> **Extracted entries**
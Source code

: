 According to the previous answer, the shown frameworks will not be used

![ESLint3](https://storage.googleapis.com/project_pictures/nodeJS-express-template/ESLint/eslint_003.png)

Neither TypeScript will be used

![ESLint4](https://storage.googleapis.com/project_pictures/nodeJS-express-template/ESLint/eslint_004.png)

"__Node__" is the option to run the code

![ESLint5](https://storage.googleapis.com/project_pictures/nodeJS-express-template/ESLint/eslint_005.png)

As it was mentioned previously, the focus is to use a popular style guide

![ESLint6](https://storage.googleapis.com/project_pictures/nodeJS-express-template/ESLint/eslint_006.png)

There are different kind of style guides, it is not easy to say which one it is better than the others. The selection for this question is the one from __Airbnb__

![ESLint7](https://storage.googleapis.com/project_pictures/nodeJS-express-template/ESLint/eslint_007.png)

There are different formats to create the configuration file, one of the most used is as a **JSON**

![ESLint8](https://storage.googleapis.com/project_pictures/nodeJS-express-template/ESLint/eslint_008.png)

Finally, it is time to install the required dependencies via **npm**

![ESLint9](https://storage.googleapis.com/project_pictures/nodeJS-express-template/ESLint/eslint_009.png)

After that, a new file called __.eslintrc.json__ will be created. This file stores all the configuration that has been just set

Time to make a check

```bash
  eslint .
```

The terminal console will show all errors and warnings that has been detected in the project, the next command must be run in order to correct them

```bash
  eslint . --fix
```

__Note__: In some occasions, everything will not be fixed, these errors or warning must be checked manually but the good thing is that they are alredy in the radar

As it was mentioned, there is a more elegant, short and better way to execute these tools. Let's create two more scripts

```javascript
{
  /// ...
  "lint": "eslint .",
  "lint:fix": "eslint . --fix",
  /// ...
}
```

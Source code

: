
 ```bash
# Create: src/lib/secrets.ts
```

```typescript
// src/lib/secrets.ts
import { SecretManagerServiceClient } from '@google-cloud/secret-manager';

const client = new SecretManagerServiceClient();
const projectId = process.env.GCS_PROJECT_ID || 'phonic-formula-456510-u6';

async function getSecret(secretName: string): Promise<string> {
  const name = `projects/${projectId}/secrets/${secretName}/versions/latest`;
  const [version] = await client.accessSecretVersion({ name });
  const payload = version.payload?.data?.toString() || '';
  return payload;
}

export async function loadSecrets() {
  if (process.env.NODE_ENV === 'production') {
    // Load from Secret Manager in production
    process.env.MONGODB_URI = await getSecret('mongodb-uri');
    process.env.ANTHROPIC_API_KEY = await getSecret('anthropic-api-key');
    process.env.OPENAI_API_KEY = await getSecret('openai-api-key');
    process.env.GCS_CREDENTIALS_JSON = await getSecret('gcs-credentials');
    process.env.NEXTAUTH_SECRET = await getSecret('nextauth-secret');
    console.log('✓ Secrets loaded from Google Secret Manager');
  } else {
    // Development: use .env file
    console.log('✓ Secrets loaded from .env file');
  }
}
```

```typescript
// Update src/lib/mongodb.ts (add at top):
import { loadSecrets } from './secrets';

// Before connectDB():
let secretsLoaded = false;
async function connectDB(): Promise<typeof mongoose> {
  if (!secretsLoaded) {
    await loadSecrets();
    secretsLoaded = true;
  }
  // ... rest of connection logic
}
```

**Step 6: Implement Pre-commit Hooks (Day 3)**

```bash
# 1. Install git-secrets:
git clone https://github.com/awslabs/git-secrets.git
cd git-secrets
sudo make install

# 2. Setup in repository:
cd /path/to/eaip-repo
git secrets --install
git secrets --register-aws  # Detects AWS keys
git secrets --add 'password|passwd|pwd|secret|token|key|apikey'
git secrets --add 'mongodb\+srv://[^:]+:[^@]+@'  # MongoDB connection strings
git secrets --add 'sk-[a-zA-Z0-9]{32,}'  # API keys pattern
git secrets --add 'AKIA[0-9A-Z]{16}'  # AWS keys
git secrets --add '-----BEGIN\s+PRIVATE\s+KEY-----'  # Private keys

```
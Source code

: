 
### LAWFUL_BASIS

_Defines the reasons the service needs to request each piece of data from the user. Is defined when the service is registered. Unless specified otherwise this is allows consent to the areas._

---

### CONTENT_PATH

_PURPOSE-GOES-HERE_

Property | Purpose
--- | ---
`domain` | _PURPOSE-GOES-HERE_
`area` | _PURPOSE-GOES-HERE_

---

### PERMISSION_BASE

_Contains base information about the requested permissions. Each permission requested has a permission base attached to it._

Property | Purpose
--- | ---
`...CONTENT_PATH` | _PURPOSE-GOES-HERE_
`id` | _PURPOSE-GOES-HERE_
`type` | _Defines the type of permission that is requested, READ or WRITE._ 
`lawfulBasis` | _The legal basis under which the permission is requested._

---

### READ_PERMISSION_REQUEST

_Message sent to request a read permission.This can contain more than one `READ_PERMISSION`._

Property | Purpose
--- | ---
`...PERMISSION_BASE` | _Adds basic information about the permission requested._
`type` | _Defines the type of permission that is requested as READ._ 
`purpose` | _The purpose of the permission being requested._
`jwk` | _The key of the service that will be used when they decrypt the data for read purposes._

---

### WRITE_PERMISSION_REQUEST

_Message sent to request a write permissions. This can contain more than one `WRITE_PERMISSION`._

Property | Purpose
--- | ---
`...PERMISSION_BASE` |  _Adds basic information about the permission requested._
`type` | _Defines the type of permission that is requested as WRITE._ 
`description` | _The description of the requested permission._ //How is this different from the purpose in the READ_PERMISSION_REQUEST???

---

> **Work instructions**
The lines to copy are those above that contain "connectDB".

> **Response to this task**
// Before connectDB():
async function connectDB(): Promise<typeof mongoose> {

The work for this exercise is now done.